## [What needs to be done]
Using the data below, gather each line that includes the word "lines".

══ Data for analysis

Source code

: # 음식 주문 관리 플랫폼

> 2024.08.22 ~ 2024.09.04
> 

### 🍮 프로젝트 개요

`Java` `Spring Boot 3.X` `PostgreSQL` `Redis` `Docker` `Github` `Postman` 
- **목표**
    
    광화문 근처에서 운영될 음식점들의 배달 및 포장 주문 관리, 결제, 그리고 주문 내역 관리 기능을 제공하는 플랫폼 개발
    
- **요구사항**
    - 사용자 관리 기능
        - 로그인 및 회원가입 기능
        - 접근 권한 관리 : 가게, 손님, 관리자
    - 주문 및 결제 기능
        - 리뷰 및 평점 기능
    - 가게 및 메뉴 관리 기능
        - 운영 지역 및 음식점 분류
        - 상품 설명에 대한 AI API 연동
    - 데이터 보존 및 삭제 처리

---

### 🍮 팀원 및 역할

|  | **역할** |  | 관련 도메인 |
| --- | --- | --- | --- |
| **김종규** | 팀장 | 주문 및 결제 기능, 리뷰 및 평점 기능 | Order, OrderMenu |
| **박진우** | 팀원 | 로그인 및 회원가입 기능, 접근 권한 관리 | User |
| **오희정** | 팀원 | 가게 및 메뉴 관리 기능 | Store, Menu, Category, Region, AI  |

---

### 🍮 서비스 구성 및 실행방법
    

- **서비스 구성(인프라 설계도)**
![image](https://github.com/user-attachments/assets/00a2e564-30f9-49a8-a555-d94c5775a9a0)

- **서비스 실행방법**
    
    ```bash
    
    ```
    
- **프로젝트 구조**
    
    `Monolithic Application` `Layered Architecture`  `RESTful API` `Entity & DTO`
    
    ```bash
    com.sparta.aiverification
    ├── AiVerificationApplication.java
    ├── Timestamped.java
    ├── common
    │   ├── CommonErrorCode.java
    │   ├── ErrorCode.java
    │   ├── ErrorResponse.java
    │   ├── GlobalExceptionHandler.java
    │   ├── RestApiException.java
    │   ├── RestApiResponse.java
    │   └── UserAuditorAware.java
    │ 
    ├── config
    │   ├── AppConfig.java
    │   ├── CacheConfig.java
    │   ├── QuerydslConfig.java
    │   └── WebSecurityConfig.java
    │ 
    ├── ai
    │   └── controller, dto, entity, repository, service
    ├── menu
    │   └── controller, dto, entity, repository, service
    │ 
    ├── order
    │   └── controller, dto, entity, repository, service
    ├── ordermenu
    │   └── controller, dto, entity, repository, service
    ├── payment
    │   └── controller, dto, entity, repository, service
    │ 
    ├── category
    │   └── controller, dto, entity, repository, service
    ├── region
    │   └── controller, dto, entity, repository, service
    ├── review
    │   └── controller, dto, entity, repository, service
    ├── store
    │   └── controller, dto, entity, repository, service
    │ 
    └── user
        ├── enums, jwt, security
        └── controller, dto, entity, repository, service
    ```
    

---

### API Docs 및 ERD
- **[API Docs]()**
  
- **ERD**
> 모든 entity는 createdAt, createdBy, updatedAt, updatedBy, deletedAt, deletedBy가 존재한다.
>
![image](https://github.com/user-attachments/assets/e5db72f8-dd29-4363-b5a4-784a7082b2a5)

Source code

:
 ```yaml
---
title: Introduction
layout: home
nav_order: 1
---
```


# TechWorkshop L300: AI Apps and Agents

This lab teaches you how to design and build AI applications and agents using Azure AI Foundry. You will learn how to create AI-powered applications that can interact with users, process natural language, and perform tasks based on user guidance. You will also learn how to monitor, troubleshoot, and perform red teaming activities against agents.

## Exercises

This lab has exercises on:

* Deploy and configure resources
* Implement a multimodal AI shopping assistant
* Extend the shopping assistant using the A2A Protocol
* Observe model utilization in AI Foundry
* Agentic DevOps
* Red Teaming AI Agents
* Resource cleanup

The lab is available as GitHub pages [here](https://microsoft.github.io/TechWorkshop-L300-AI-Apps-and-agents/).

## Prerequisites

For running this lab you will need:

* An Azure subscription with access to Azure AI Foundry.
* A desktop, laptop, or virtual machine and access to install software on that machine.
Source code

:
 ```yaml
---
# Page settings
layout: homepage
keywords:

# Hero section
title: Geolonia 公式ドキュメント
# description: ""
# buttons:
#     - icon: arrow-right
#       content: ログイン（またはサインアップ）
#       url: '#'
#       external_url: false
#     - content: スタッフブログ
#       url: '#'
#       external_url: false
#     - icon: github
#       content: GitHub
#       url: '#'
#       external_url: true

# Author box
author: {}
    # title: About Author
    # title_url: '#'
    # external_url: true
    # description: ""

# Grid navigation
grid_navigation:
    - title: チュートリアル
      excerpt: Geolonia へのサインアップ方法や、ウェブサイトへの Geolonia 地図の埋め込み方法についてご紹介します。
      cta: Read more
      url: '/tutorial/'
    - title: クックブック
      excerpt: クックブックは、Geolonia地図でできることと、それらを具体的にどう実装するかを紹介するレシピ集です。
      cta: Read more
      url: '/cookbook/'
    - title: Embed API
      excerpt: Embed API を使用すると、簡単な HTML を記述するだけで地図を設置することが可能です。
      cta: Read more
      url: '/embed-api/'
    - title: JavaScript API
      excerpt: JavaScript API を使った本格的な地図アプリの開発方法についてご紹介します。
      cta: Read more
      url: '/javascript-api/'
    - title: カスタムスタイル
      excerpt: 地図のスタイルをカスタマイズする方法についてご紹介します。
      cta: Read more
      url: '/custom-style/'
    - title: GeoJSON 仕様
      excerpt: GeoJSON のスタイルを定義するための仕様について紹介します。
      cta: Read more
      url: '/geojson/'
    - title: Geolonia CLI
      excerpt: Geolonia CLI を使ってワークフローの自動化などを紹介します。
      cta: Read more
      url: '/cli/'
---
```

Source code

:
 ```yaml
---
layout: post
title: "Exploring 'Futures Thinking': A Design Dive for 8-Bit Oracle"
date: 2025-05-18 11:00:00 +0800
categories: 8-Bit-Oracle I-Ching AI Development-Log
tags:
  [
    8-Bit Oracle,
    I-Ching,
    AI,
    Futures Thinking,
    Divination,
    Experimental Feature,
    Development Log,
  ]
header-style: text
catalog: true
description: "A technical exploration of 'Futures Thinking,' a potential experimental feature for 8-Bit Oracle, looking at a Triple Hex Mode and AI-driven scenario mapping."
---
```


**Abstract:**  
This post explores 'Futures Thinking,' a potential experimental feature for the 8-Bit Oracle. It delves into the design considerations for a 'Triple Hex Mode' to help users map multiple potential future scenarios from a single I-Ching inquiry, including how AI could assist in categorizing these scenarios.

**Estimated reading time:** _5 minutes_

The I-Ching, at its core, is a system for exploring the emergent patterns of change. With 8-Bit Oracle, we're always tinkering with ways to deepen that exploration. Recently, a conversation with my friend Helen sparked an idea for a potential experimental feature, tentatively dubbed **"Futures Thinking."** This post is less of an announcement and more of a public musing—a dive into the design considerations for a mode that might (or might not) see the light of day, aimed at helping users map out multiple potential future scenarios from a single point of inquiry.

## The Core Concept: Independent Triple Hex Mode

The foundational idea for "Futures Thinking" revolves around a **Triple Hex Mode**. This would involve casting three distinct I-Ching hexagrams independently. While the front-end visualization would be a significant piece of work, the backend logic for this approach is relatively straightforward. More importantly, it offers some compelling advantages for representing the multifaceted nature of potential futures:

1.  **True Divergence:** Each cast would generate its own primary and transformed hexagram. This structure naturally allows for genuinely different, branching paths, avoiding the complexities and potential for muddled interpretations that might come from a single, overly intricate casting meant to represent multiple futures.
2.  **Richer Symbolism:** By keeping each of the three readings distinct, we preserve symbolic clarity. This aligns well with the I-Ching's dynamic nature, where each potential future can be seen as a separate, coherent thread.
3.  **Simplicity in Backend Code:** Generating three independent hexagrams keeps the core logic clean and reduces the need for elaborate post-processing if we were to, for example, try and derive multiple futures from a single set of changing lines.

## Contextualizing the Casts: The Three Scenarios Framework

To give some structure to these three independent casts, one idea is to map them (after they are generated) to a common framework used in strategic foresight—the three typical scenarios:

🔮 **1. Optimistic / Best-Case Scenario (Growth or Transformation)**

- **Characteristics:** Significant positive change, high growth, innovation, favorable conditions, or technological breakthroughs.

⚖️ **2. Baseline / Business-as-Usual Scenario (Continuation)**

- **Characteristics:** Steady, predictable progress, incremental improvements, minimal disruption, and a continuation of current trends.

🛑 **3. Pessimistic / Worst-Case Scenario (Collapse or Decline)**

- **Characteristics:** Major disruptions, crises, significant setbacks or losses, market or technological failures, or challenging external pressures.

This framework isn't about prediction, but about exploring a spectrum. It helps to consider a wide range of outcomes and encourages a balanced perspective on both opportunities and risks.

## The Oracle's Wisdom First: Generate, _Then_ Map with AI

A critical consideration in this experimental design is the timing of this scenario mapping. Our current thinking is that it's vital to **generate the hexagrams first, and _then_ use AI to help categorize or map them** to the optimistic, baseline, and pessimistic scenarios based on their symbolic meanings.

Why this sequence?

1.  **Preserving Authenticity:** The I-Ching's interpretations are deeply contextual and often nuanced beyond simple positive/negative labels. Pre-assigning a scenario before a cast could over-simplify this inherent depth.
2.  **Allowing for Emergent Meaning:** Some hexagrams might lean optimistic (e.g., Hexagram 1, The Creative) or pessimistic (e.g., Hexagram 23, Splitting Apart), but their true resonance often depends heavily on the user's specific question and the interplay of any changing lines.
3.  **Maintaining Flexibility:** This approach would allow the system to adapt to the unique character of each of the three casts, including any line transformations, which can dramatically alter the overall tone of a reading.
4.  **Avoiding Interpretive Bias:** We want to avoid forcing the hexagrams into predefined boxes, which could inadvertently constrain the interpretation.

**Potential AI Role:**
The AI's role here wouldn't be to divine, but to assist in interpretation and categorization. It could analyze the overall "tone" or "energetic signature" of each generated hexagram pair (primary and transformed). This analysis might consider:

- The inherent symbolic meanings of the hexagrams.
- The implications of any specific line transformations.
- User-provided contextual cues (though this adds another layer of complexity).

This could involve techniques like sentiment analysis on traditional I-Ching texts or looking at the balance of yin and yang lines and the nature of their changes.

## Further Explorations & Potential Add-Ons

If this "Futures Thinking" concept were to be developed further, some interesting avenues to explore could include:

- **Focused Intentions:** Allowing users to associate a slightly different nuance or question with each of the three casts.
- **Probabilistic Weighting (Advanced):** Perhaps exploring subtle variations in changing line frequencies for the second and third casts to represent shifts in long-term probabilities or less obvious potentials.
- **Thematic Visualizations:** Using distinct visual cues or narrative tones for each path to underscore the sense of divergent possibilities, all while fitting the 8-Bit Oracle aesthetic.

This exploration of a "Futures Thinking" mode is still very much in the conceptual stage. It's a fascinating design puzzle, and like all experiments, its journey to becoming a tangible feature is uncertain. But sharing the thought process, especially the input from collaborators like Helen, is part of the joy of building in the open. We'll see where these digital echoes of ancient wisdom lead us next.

════

## [Answer area]
3.  **Simplicity in Backend Code:** Generating three independent hexagrams keeps the core logic clean and reduces the need for elaborate post-processing if we were to, for example, try and derive multiple futures from a single set of changing lines.
2.  **Allowing for Emergent Meaning:** Some hexagrams might lean optimistic (e.g., Hexagram 1, The Creative) or pessimistic (e.g., Hexagram 23, Splitting Apart), but their true resonance often depends heavily on the user's specific question and the interplay of any changing lines.
This could involve techniques like sentiment analysis on traditional I-Ching texts or looking at the balance of yin and yang lines and the nature of their changes.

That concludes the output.